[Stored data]
━━━━━━

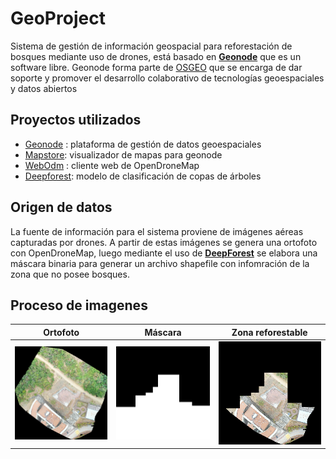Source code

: # GeoProject
Sistema de gestión de información geospacial para reforestación de bosques mediante uso de drones, está basado en **[Geonode](https://geonode.org/)** que es un software libre. Geonode forma parte de [OSGEO](https://www.osgeo.org) que se encarga de dar soporte y promover el desarrollo colaborativo de tecnologías geoespaciales y datos abiertos 
## Proyectos utilizados
  * [Geonode](https://github.com/UDannyf/geonode) : plataforma de gestión de datos geoespaciales
  * [Mapstore](https://github.com/UDannyf/geonode-mapstore-client): visualizador de mapas para geonode
  * [WebOdm](https://github.com/UDannyf/WebODM) : cliente web de OpenDroneMap 
  * [Deepforest](https://github.com/UDannyf/DeepForest): modelo de clasificación de copas de árboles
## Origen de datos
La fuente de información para el sistema proviene de imágenes aéreas capturadas por drones. A partir de estas imágenes se genera una ortofoto con OpenDroneMap, luego mediante el uso de **[DeepForest](https://deepforest.readthedocs.io/en/latest/)** se elabora una máscara binaria para generar un archivo shapefile con infomración de la zona que no posee bosques.
## Proceso de imagenes
| Ortofoto | Máscara | Zona reforestable |
| --------- | --------- | --------- |
| ![O](forest_result/original.png "Ortofoto") | ![M](forest_result/mask.png "Máscara") | ![Z](forest_result/zone.png "Máscara")|
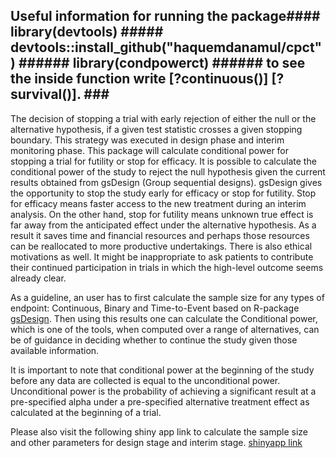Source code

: Useful information for running the package####
library(devtools)  #####
devtools::install_github("haquemdanamul/cpct")  ######
library(condpowerct) ######
to see the inside function write [?continuous()] [?survival()]. ###
-----------------------------------------------------------------------------------------------------
The decision of stopping a trial with early rejection of either the null or the alternative hypothesis, 
if a given test statistic crosses a given stopping boundary. This strategy was executed in design phase 
and interim monitoring phase. 
This package will calculate conditional power for stopping a trial for futility or stop for efficacy. 
It is possible to calculate the conditional power of the study to reject the null hypothesis given the 
current results obtained from gsDesign (Group sequential designs). gsDesign gives the opportunity to 
stop the study early for efficacy or stop for futility. Stop for efficacy means faster access to the 
new treatment during an interim analysis. On the other hand, stop for futility means unknown true 
effect is far away from the anticipated effect under the alternative hypothesis. As a result it saves
time and financial resources and perhaps those resources can be reallocated to more productive undertakings.
There is also ethical motivations as well. It might be inappropriate to ask patients to contribute their 
continued participation in trials in which the high-level outcome seems already clear.

As a guideline, an user has to first calculate the sample size for any types of endpoint: Continuous, Binary
and Time-to-Event based on R-package [gsDesign](gsDesign). Then using this results one can calculate the Conditional power,
which is one of the tools, when computed over a range of alternatives, can be of guidance in deciding whether 
to continue the study given those available information. 

It is important to note that conditional power at the beginning of the study before any data are 
collected is equal to the unconditional power. Unconditional power is the probability of achieving 
a significant result at a pre-specified alpha under a pre-specified alternative treatment effect as
calculated at the beginning of a trial.

Please also visit the following shiny app link to calculate the sample size and other parameters for 
design stage and interim stage. [shinyapp link](https://haquemdanamul.shinyapps.io/update_session/)
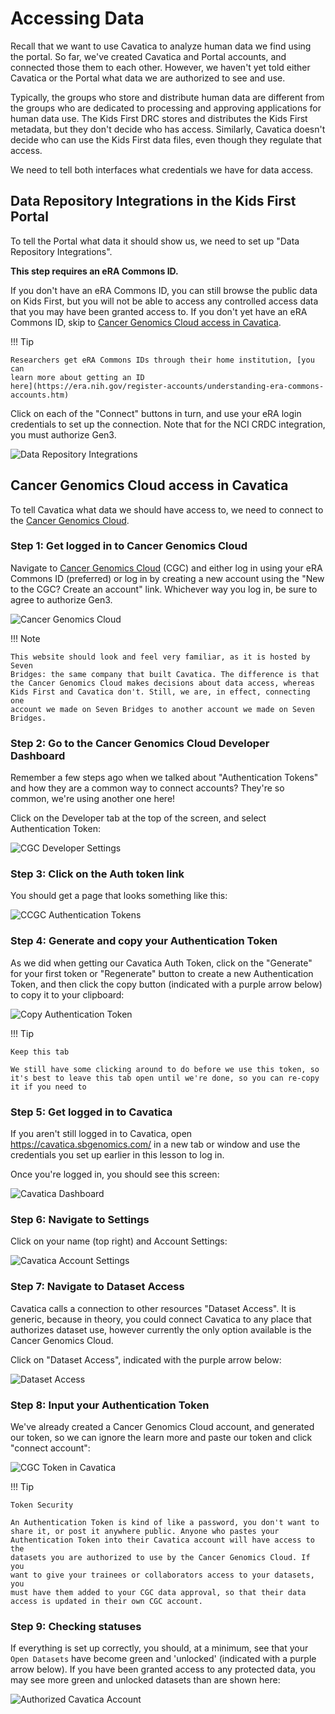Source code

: # Accessing Data

Recall that we want to use Cavatica to analyze human data we find using
the portal. So far, we've created Cavatica and Portal accounts, and
connected those them to each other. However, we haven't yet told either
Cavatica or the Portal what data we are authorized to see and use.

Typically, the groups who store and distribute human data are different
from the groups who are dedicated to processing and approving
applications for human data use. The Kids First DRC stores and distributes the Kids First metadata, but they don't decide who has access. Similarly, Cavatica doesn't decide who can use the Kids First data files, even though they regulate that access.

We need to tell both interfaces what credentials we have for data access.

## Data Repository Integrations in the Kids First Portal

To tell the Portal what data it should show us, we need to set up "Data
Repository Integrations".

**This step requires an eRA Commons ID.**

If you don't have an eRA Commons ID,
you can still browse the public data on Kids First, but you will not
be able to access any controlled access data that you may have been
granted access to. If you don't yet have an eRA Commons ID, skip to
[Cancer Genomics Cloud access in Cavatica](https://cfde-training-and-engagement.readthedocs-hosted.com/en/preview/Kids-First/Setting-up-your-KF-Portal-Permissions/KF_4_AccessingData/#cancer-genomics-cloud-access-in-cavatica).

!!! Tip

    Researchers get eRA Commons IDs through their home institution, [you can
    learn more about getting an ID
    here](https://era.nih.gov/register-accounts/understanding-era-commons-accounts.htm)

Click on each of the "Connect" buttons in turn, and use your
eRA login credentials to set up the connection. Note that for the NCI
CRDC integration, you must authorize Gen3.

![Data Repository Integrations](../images-kf/KidsFirstPortal_10.png "Data Repository Integrations")

## Cancer Genomics Cloud access in Cavatica

To tell Cavatica what data we should have access to, we need to connect
to the [Cancer Genomics Cloud](http://www.cancergenomicscloud.org/).

### Step 1: Get logged in to Cancer Genomics Cloud

Navigate to [Cancer Genomics Cloud](http://www.cancergenomicscloud.org/) (CGC)
and either log in using your eRA Commons ID (preferred) or log in by
creating a new account using the "New to the CGC? Create an
account" link. Whichever way you log in, be sure to agree to
authorize Gen3.

![Cancer Genomics Cloud](../images-kf/CGC_1.png "Cancer Genomics Cloud")

!!! Note

    This website should look and feel very familiar, as it is hosted by Seven
    Bridges: the same company that built Cavatica. The difference is that
    the Cancer Genomics Cloud makes decisions about data access, whereas
    Kids First and Cavatica don't. Still, we are, in effect, connecting one
    account we made on Seven Bridges to another account we made on Seven
    Bridges.

### Step 2: Go to the Cancer Genomics Cloud Developer Dashboard

Remember a few steps ago when we talked about "Authentication Tokens"
and how they are a common way to connect accounts? They're so common,
we're using another one here!

Click on the Developer tab at the top of the screen, and select
Authentication Token:

![CGC Developer Settings](../images-kf/CGC_2.png "CGC Developer Settings")

### Step 3: Click on the Auth token link

You should get a page that looks something like this:

![CCGC Authentication Tokens](../images-kf/CGC_5.png "CCGC Authentication Tokens")

### Step 4: Generate and copy your Authentication Token

As we did when getting our Cavatica Auth Token, click on the
"Generate" for your first token or "Regenerate" button to create a new Authentication Token,
and then click the copy button (indicated with a purple arrow below) to
copy it to your clipboard:

![Copy Authentication Token](../images-kf/CGC_6.png "Copy Authentication Token")

!!! Tip

    Keep this tab

    We still have some clicking around to do before we use this token, so
    it's best to leave this tab open until we're done, so you can re-copy
    it if you need to


### Step 5: Get logged in to Cavatica

If you aren't still logged in to Cavatica, open
<https://cavatica.sbgenomics.com/> in a new tab or window and use the
credentials you set up earlier in this lesson to log in.

Once you're logged in, you should see this screen:

![Cavatica Dashboard](../images-kf/Cavatica_7.png "Cavatica Dashboard")

### Step 6: Navigate to Settings

Click on your name (top right) and Account Settings:

![Cavatica Account Settings](../images-kf/Cavatica_8.png "Cavatica Account Settings")

### Step 7: Navigate to Dataset Access

Cavatica calls a connection to other resources "Dataset Access". It is
generic, because in theory, you could connect Cavatica to any place that
authorizes dataset use, however currently the only option available is
the Cancer Genomics Cloud.

Click on "Dataset Access", indicated with the purple arrow below:

![Dataset Access](../images-kf/Cavatica_9.png "Dataset Access")

### Step 8: Input your Authentication Token

We've already created a Cancer Genomics Cloud account, and generated
our token, so we can ignore the learn more and paste our token and click
"connect account":

![CGC Token in Cavatica](../images-kf/Cavatica_10.png "CGC Token in Cavatica")

!!! Tip

    Token Security

    An Authentication Token is kind of like a password, you don't want to
    share it, or post it anywhere public. Anyone who pastes your
    Authentication Token into their Cavatica account will have access to the
    datasets you are authorized to use by the Cancer Genomics Cloud. If you
    want to give your trainees or collaborators access to your datasets, you
    must have them added to your CGC data approval, so that their data
    access is updated in their own CGC account.


### Step 9: Checking statuses

If everything is set up correctly, you should, at a minimum, see that
your `Open Datasets` have become green and 'unlocked'
(indicated with a purple arrow below). If you have been granted access
to any protected data, you may see more green and unlocked datasets than
are shown here:

![Authorized Cavatica Account](../images-kf/Cavatica_11.png "Authorized Cavatica Account")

━━━━━━

Task description
Wherever the string "must" occurs in the data, copy the line that holds it.

Task response
CRDC integration, you must authorize Gen3.
    must have them added to your CGC data approval, so that their data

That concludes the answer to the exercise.